"La salud es la riqueza real y no piezas de oro y plata" (Mahatma Gandhi).
Desde hace muchos años en Colombia, el sistema de salud y seguridad social dista mucho de ser un esquema basado en la promoción y prevención y se acerca más a un modelo que privilegia la enfermedad y a pocas familias por encima de todo concepto de ley. En los años de vigencia de la Ley 100, la salud terminó por convertirse en un macro negocio económico, en donde la influencia del gobierno es desplazada por algunas empresas aseguradoras que son más bien intermediarias financieras de los viejos gamonales políticos de cada región.
En este contexto, es una imagen constante que las EPS no asuman el rol de asegurar y administrar el riesgo como les corresponde, siempre buscan escudarse en protocolos, tiempos de entrega y espera que son eternos. En fin, los procesos quizás absurdos colman la paciencia de un pueblo que exige que el artículo 49 de la constitución sea una realidad y no viejas fábulas para apaciguar la ira de los pobres y necesitados. Sin embargo, es un hecho paradójico, mientras más recursos se destinan por parte del Estado y la empresa privada al sector salud, han ido en aumento las quejas de los usuarios, la quiebra de los hospitales y la problemática de las EPS cuando millones de colombianos no tienen acceso a este derecho fundamental, unos pocos llenan sus cuentas de manera asombrosa. Las cifras relacionadas evidencian que algo muy grave está pasando y lo peor, es que ningún Ente de control asume la responsabilidad de solucionar los problemas de forma proactiva.

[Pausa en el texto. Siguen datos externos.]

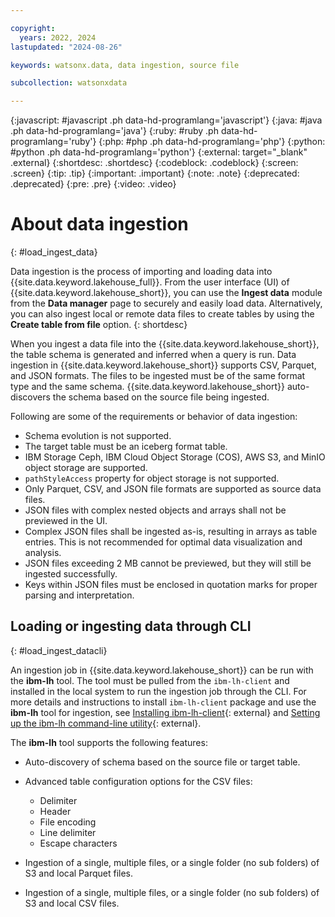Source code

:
 ```yaml
---

copyright:
  years: 2022, 2024
lastupdated: "2024-08-26"

keywords: watsonx.data, data ingestion, source file

subcollection: watsonxdata

---
```


{:javascript: #javascript .ph data-hd-programlang='javascript'}
{:java: #java .ph data-hd-programlang='java'}
{:ruby: #ruby .ph data-hd-programlang='ruby'}
{:php: #php .ph data-hd-programlang='php'}
{:python: #python .ph data-hd-programlang='python'}
{:external: target="_blank" .external}
{:shortdesc: .shortdesc}
{:codeblock: .codeblock}
{:screen: .screen}
{:tip: .tip}
{:important: .important}
{:note: .note}
{:deprecated: .deprecated}
{:pre: .pre}
{:video: .video}

# About data ingestion
{: #load_ingest_data}

Data ingestion is the process of importing and loading data into {{site.data.keyword.lakehouse_full}}. From the user interface (UI) of {{site.data.keyword.lakehouse_short}}, you can use the **Ingest data** module from the **Data manager** page to securely and easily load data. Alternatively, you can also ingest local or remote data files to create tables by using the **Create table from file** option.
{: shortdesc}

When you ingest a data file into the {{site.data.keyword.lakehouse_short}}, the table schema is generated and inferred when a query is run.
Data ingestion in {{site.data.keyword.lakehouse_short}} supports CSV, Parquet, and JSON formats. The files to be ingested must be of the same format type and the same schema. {{site.data.keyword.lakehouse_short}} auto-discovers the schema based on the source file being ingested.

Following are some of the requirements or behavior of data ingestion:

* Schema evolution is not supported.
* The target table must be an iceberg format table.
* IBM Storage Ceph, IBM Cloud Object Storage (COS), AWS S3, and MinIO object storage are supported.
* `pathStyleAccess` property for object storage is not supported.
* Only Parquet, CSV, and JSON file formats are supported as source data files.
* JSON files with complex nested objects and arrays shall not be previewed in the UI.
* Complex JSON files shall be ingested as-is, resulting in arrays as table entries. This is not recommended for optimal data visualization and analysis.
* JSON files exceeding 2 MB cannot be previewed, but they will still be ingested successfully.
* Keys within JSON files must be enclosed in quotation marks for proper parsing and interpretation.

## Loading or ingesting data through CLI
{: #load_ingest_datacli}

An ingestion job in {{site.data.keyword.lakehouse_short}} can be run with the **ibm-lh** tool. The tool must be pulled from the `ibm-lh-client` and installed in the local system to run the ingestion job through the CLI. For more details and instructions to install `ibm-lh-client` package and use the **ibm-lh** tool for ingestion, see [Installing ibm-lh-client](https://www.ibm.com/docs/en/watsonxdata/1.1.x?topic=package-installing-lh-client){: external} and [Setting up the ibm-lh command-line utility](https://www.ibm.com/docs/en/watsonxdata/1.1.x?topic=utilities-setting-up-lh-cli-utility){: external}.

The **ibm-lh** tool supports the following features:

- Auto-discovery of schema based on the source file or target table.
- Advanced table configuration options for the CSV files:

   * Delimiter
   * Header
   * File encoding
   * Line delimiter
   * Escape characters

- Ingestion of a single, multiple files, or a single folder (no sub folders) of S3 and local Parquet files.
- Ingestion of a single, multiple files, or a single folder (no sub folders) of S3 and local CSV files.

Es válido recordar que, a partir de 1991, el derecho a la salud quedó formalmente consagrado en la Constitución Política de Colombia, y le correspondió al Estado organizar, dirigir y reglamentar la prestación de los servicios de salud a todos los habitantes del territorio nacional. Adicionalmente, ya se había ratificado tratados de derechos humanos, en especial el Pacto Internacional de Derechos Económicos Sociales y Culturales, que en su artículo 14 el cual establece el derecho de todas las personas al disfrute del más alto nivel posible de salud física y mental.

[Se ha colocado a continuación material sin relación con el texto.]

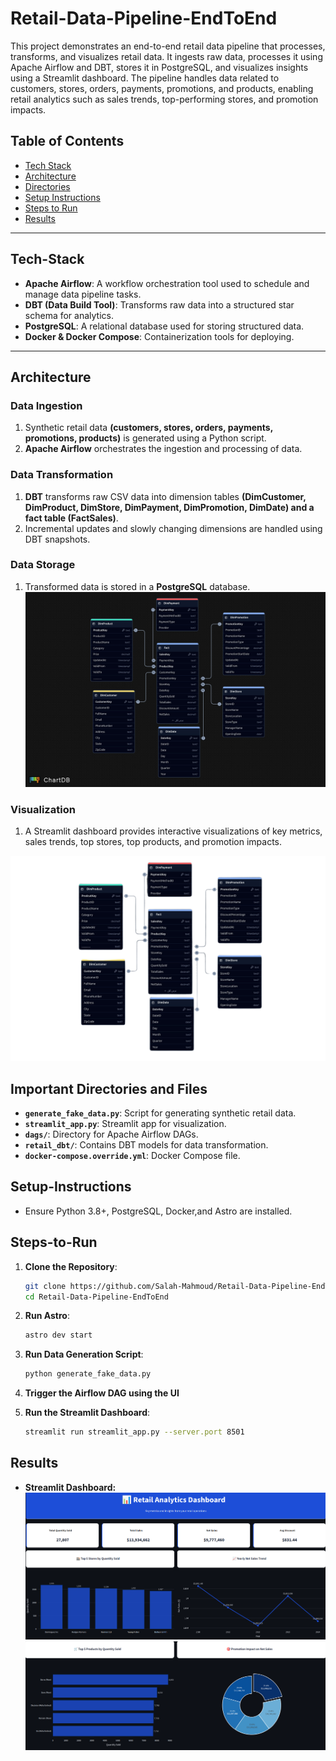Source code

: # Retail-Data-Pipeline-EndToEnd

This project demonstrates an end-to-end retail data pipeline that processes, transforms, and visualizes retail data. It ingests raw data, processes it using Apache Airflow and DBT, stores it in PostgreSQL, and visualizes insights using a Streamlit dashboard. The pipeline handles data related to customers, stores, orders, payments, promotions, and products, enabling retail analytics such as sales trends, top-performing stores, and promotion impacts.


## Table of Contents
- [Tech Stack](#Tech-Stack)
- [Architecture](#Architecture)
- [Directories](#Important-Directories)
- [Setup Instructions](#Setup-Instructions)
- [Steps to Run](#Steps-to-Run)
- [Results](#Results)
 

---

## Tech-Stack

- **Apache Airflow**: A workflow orchestration tool used to schedule and manage data pipeline tasks.
- **DBT (Data Build Tool)**: Transforms raw data into a structured star schema for analytics.
- **PostgreSQL**: A relational database used for storing structured data.
- **Docker & Docker Compose**: Containerization tools for deploying.

---



## Architecture

### Data Ingestion
1. Synthetic retail data **(customers, stores, orders, payments, promotions, products)** is generated using a Python script.
2. **Apache Airflow** orchestrates the ingestion and processing of data.

### Data Transformation
1. **DBT** transforms raw CSV data into dimension tables **(DimCustomer, DimProduct, DimStore, DimPayment, DimPromotion, DimDate) and a fact table (FactSales)**.
2. Incremental updates and slowly changing dimensions are handled using DBT snapshots.



### Data Storage
1. Transformed data is stored in a **PostgreSQL** database.
![Dwh](DwhDesign.jpeg)


### Visualization
1. A Streamlit dashboard provides interactive visualizations of key metrics, sales trends, top stores, top products, and promotion impacts.

![Data Pipeline](Dwh.png)

## Important Directories and Files

- **`generate_fake_data.py`**: Script for generating synthetic retail data. 
- **`streamlit_app.py`**:  Streamlit app for visualization. 
- **`dags/`**: Directory for Apache Airflow DAGs.
- **`retail_dbt/`**: Contains DBT models for data transformation.
- **`docker-compose.override.yml`**: Docker Compose file.  


## Setup-Instructions

- Ensure Python 3.8+, PostgreSQL, Docker,and Astro are installed.


## Steps-to-Run

1. **Clone the Repository**:
   ```bash
   git clone https://github.com/Salah-Mahmoud/Retail-Data-Pipeline-EndToEnd.git
   cd Retail-Data-Pipeline-EndToEnd
   ```
2. **Run Astro**:
   ```bash
   astro dev start
   ```
3. **Run Data Generation Script**:
   ```bash
   python generate_fake_data.py

   ```
4. **Trigger the Airflow DAG using the UI**

5. **Run the Streamlit Dashboard**:
   ```bash
   streamlit run streamlit_app.py --server.port 8501
   ```

## Results

- **Streamlit Dashboard:**
![Page1](Streamlit/page1.png)
![Page2](Streamlit/page2.png)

No obstante, quedan en suspenso las verdaderas acciones y reflexiones sobre la pertinencia de esta ley. He tenido la oportunidad de desfilar por los hospitales y clínicas privadas exigiendo el respeto por la vida y tratando de validar los mínimos de salud para los usuarios. Duele saber que en los hospitales públicos la calidad deja mucho que desear de entidades del Estado; ni papel higiénico, ni jabón, suciedad, desorden, indiferencia, egolatría, maltrato, dictámenes errados y confusos. Es decir, baluartes en otrora dejados en manos de ineptos e irresponsables que solo pretenden inflar y distraer su verdadero fin. Pero la historia es diferente cuando el sector privado entra en escena, hablo en particular de la clínicas, profesionales con sentido, baños limpios y aseados, condiciones ideales en función de subsanar el dolor de una enfermedad o la tristeza de una partida.

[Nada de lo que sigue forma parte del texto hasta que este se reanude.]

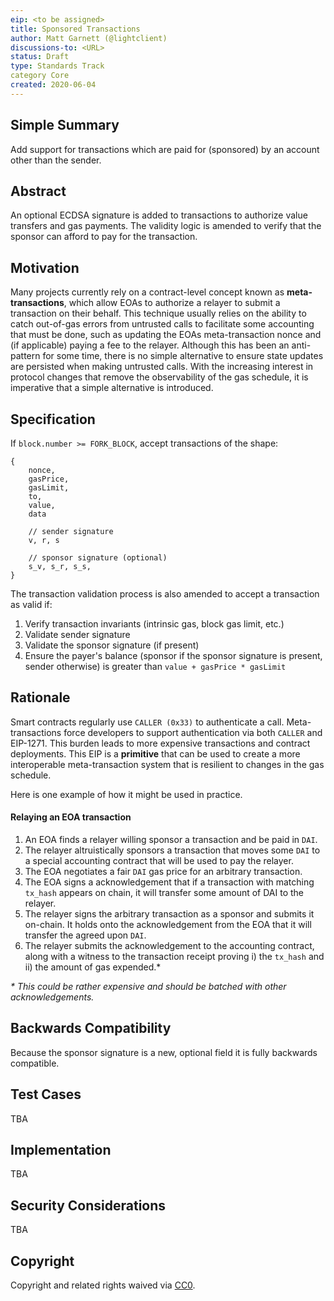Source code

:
 ```yaml
---
eip: <to be assigned>
title: Sponsored Transactions
author: Matt Garnett (@lightclient)
discussions-to: <URL>
status: Draft
type: Standards Track
category Core
created: 2020-06-04
---
```


## Simple Summary
Add support for transactions which are paid for (sponsored) by an account other than the sender.

## Abstract
An optional ECDSA signature is added to transactions to authorize value transfers and gas payments.
The validity logic is amended to verify that the sponsor can afford to pay for the transaction.

## Motivation
Many projects currently rely on a contract-level concept known as **meta-transactions**, which allow
EOAs to authorize a relayer to submit a transaction on their behalf. This technique usually relies
on the ability to catch out-of-gas errors from untrusted calls to facilitate some accounting that
must be done, such as updating the EOAs meta-transaction nonce and (if applicable) paying a fee to
the relayer. Although this has been an anti-pattern for some time, there is no simple alternative to
ensure state updates are persisted when making untrusted calls. With the increasing interest in
protocol changes that remove the observability of the gas schedule, it is imperative that a simple
alternative is introduced.

## Specification
If `block.number >= FORK_BLOCK`, accept transactions of the shape:

```
{
    nonce,
    gasPrice,
    gasLimit,
    to,
    value,
    data

    // sender signature
    v, r, s

    // sponsor signature (optional)
    s_v, s_r, s_s,
}
```

The transaction validation process is also amended to accept a transaction as valid if:

1. Verify transaction invariants (intrinsic gas, block gas limit, etc.)
2. Validate sender signature
3. Validate the sponsor signature (if present)
4. Ensure the payer's balance (sponsor if the sponsor signature is present, sender otherwise) is 
greater than `value + gasPrice * gasLimit`

## Rationale

Smart contracts regularly use `CALLER (0x33)` to authenticate a call. Meta-transactions force
developers to support authentication via both `CALLER` and EIP-1271. This burden leads to more
expensive transactions and contract deployments. This EIP is a **primitive** that can be used to create
a more interoperable meta-transaction system that is resilient to changes in the gas schedule.

Here is one example of how it might be used in practice.

#### Relaying an EOA transaction

1. An EOA finds a relayer willing sponsor a transaction and be paid in `DAI`. 
2. The relayer altruistically sponsors a transaction that moves some `DAI` to a special accounting
   contract that will be used to pay the relayer.
3. The EOA negotiates a fair `DAI` gas price for an arbitrary transaction.
4. The EOA signs a acknowledgement that if a transaction with matching `tx_hash` appears on chain,
   it will transfer some amount of DAI to the relayer.
5. The relayer signs the arbitrary transaction as a sponsor and submits it on-chain. It holds onto
   the acknowledgement from the EOA that it will transfer the agreed upon `DAI`.
6. The relayer submits the acknowledgement to the accounting contract, along with a witness to the
   transaction receipt proving i) the `tx_hash` and ii) the amount of gas expended.*

*\* This could be rather expensive and should be batched with other acknowledgements.*

## Backwards Compatibility
Because the sponsor signature is a new, optional field it is fully backwards compatible.

## Test Cases
TBA

## Implementation
TBA

## Security Considerations
TBA

## Copyright
Copyright and related rights waived via [CC0](https://creativecommons.org/publicdomain/zero/1.0/).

El coronavirus dejó en evidencia que la Ley 100 de 1993 ha sido la peor decisión política de las últimas décadas, porque no ha beneficiado al pueblo sino a un pequeño grupo, que no es recomendable nombrar en función de minimizar su importancia a su maquiavélica injerencia en la toma de decisiones en las políticas públicas y en la construcción de leyes. Es ya es hora de emprender una verdadera reforma estructural que cambie un modelo de salud y seguridad social en el país, que ha demostrado ser un fracaso y que ha estado lejos de garantizar el cumplimiento para los colombianos del artículo 49 de la constitución nacional. Resulta claro entonces que el problema no es de recursos, pero sí de un muy mal manejo, derroche, corrupción e ineficiencia con que han manejado estas instituciones por parte de intermediarios que se han lucrado con la salud pública, a lo que se suma una falta de control.